Sunday, 31 July 2011

A flash of light

I've known her since I was a teenager; she's in her nineties now. I remember the measured tones of a thoughtful accountant; now deafness cuts her off from most conversation and her carefully chosen clothes don't always survive the long ride to church. I'm in the passenger seat when we draw up to the apartment to pick her up, so I'm the one to ascend the steep steps and signal her through the glass where she's waiting in the lobby. I greet her, but she's concentrating on negotiating the transferral of her cane to accommodate the changing sides of the bannisters. In the car, the rest of us chatter and she is silent. I know better than to try and include her over the roar of the traffic and her hearing aids. She clambers out of the car as we pull up to the ramp leading into the church and she makes a beeline for today's greeter who embraces her and guides her to a seat.
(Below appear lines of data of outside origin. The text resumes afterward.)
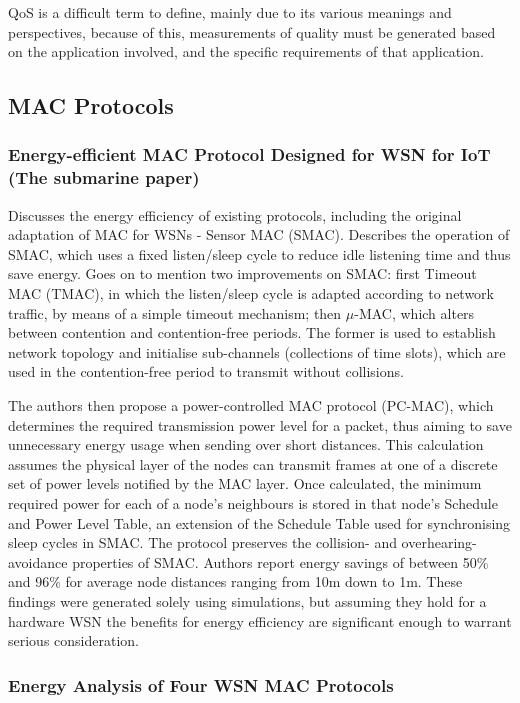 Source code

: QoS is a difficult term to define, mainly due to its various meanings and perspectives, because of this, measurements of quality must be generated based on the application involved, and the specific requirements of that application.

\subsection{MAC Protocols}

\subsubsection*{Energy-efficient MAC Protocol Designed for WSN for IoT (The submarine paper)\cite{6128220}}

Discusses the energy efficiency of existing protocols, including the original adaptation of MAC for WSNs - Sensor MAC (SMAC). Describes the operation of SMAC, which uses a fixed listen/sleep cycle to reduce idle listening time and thus save energy. Goes on to mention two improvements on SMAC: first Timeout MAC (TMAC), in which the listen/sleep cycle is adapted according to network traffic, by means of a simple timeout mechanism; then $\mu$-MAC, which alters between contention and contention-free periods. The former is used to establish network topology and initialise sub-channels (collections of time slots), which are used in the contention-free period to transmit without collisions.

The authors then propose a power-controlled MAC protocol (PC-MAC), which determines the required transmission power level for a packet, thus aiming to save unnecessary energy usage when sending over short distances. This calculation assumes the physical layer of the nodes can transmit frames at one of a discrete set of power levels notified by the MAC layer. Once calculated, the minimum required power for each of a node's neighbours is stored in that node's Schedule and Power Level Table, an extension of the Schedule Table used for synchronising sleep cycles in SMAC. The protocol preserves the collision- and overhearing-avoidance properties of SMAC.
Authors report energy savings of between 50\% and 96\% for average node distances ranging from 10m down to 1m. These findings were generated solely using simulations, but assuming they hold for a hardware WSN the benefits for energy efficiency are significant enough to warrant serious consideration.


\subsubsection*{Energy Analysis of Four WSN MAC Protocols\cite{5751321}}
In this Unitarian congregation where I grew up, it has become the custom over the past few decades for those who choose, to line up after the offertory and light small candles off the larger flaming chalice, planting them in one of two bowls of fine sand where they will burn until just before the closing song. I follow Demeter and light my own candle, thinking of loved ones in Hades. As I turn to move back to my seat, I see a hand reach out. It's my thoughtful deaf accountant glowing and smiling at me. I smile and grip her hand, then find my way back to Demeter. I tell her what happened, and she says, "She had just remembered who you were."

(I'm halfway through a house-sit where the computer is, oooh, roughly twenty years old. It's a dial-up. You may not hear much from me until the end of August when I'm back in the grip of Hades.)